2023年夏頃から「アリオ仙台泉が来年閉店見込み」というネットニュースが散見されます。近隣には既にイオンモール富谷やアクロスプラザ市名坂、仙台泉プレミアムアウトレットという大型店が集い、さらに2021年にイオンモール新利府が開業するなど泉中央エリアの集客力不足感は否めず、さらに運営会社のイトーヨーカドーの経営方針から地方店舗の撤退、閉鎖が進んでいた時期の報道でもありました。
イトーヨーカドー自体が総合スーパーという業態に限界が見えつつある中で、地方の店舗は軒並み赤字という状況が続き、ヨーカドー本社は店舗を首都圏に固める方針を固めます。お隣の福島県では福島店、郡山店の2店舗が運営されていますが、既に24年5月末での閉店が決まっており、地方店舗の厳しい状況がわかります。

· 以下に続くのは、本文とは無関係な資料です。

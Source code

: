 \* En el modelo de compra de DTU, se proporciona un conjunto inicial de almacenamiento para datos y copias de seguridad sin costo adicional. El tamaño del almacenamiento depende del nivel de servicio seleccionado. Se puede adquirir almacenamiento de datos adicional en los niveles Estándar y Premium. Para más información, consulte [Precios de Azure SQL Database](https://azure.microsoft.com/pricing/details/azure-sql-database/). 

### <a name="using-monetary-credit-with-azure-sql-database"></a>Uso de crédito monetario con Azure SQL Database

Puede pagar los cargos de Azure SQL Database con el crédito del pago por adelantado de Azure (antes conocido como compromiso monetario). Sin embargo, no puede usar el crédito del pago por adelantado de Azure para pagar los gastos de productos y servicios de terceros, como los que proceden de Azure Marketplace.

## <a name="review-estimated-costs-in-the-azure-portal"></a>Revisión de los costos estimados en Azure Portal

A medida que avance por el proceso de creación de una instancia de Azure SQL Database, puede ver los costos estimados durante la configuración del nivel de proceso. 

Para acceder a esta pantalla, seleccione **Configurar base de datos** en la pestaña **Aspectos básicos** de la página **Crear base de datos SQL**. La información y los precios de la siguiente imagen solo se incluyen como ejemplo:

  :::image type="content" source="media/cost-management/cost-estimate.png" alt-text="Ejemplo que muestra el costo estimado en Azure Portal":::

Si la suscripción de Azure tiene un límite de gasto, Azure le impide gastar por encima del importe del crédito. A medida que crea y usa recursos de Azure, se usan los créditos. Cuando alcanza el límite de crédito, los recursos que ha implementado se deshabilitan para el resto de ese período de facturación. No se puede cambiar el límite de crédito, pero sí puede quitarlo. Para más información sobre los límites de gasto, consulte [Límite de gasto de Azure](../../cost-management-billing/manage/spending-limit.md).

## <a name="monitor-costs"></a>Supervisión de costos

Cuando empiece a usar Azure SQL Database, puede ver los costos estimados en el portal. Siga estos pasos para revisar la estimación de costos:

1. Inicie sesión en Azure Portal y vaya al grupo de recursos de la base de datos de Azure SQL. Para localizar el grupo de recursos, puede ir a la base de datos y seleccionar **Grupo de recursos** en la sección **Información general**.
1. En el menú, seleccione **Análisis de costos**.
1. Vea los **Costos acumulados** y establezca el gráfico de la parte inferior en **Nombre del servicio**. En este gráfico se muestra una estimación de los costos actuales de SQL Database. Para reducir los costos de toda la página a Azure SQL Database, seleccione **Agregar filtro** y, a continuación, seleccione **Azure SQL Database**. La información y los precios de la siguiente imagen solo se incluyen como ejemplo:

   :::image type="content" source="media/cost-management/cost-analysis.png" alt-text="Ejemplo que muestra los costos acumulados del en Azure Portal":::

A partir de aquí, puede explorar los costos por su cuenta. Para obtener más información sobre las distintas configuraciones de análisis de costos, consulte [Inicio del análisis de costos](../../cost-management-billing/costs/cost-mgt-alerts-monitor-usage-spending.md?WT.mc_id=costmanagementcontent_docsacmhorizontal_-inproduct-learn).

宮城県内では石巻市にもヨーカドーの店舗はありますが、ヨーカドー本社ではなく地元資本のスーパーである(株)サンエーが運営しており、現状閉店の話は出ていません。ニュース報道に続く形でヨーカドーから閉店の正式発表がなされ、ついに31年続いたイトーヨーカドー仙台泉店、アリオ仙台泉は2024年1月31日が最後の営業となりました。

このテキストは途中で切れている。